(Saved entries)
----------

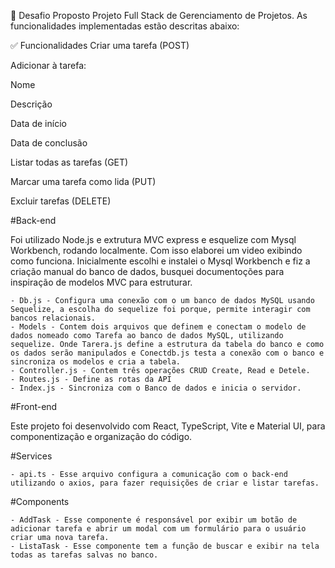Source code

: 📌 Desafio Proposto
Projeto Full Stack de Gerenciamento de Projetos.
As funcionalidades implementadas estão descritas abaixo:

✅ Funcionalidades
Criar uma tarefa (POST)

Adicionar à tarefa:

Nome

Descrição

Data de início

Data de conclusão

Listar todas as tarefas (GET)

Marcar uma tarefa como lida (PUT)

Excluir tarefas (DELETE)

#Back-end 

Foi utilizado Node.js e extrutura MVC express e esquelize com Mysql Workbench, rodando localmente. Com isso elaborei um video exibindo como funciona. Inicialmente escolhi e instalei o Mysql Workbench e fiz a criação manual do banco de dados, busquei documentoções para inspiração de modelos MVC para estruturar.

    - Db.js - Configura uma conexão com o um banco de dados MySQL usando Sequelize, a escolha do sequelize foi porque, permite interagir com bancos relacionais.
    - Models - Contem dois arquivos que definem e conectam o modelo de dados nomeado como Tarefa ao banco de dados MySQL, utilizando sequelize. Onde Tarera.js define a estrutura da tabela do banco e como os dados serão manipulados e Conectdb.js testa a conexão com o banco e sincroniza os modelos e cria a tabela. 
    - Controller.js - Contem três operações CRUD Create, Read e Detele.
    - Routes.js - Define as rotas da API
    - Index.js - Sincroniza com o Banco de dados e inicia o servidor.


#Front-end

Este projeto foi desenvolvido com React, TypeScript, Vite e Material UI, para componentização e organização do código.

#Services

    - api.ts - Esse arquivo configura a comunicação com o back-end utilizando o axios, para fazer requisições de criar e listar tarefas.

#Components 

    - AddTask - Esse componente é responsável por exibir um botão de adicionar tarefa e abrir um modal com um formulário para o usuário criar uma nova tarefa.
    - ListaTask - Esse componente tem a função de buscar e exibir na tela todas as tarefas salvas no banco.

----------

### [Task requirements]
Copy each line of the data above that holds "Esse".

### [Solution to the problem]
    - api.ts - Esse arquivo configura a comunicação com o back-end utilizando o axios, para fazer requisições de criar e listar tarefas.
    - AddTask - Esse componente é responsável por exibir um botão de adicionar tarefa e abrir um modal com um formulário para o usuário criar uma nova tarefa.
    - ListaTask - Esse componente tem a função de buscar e exibir na tela todas as tarefas salvas no banco.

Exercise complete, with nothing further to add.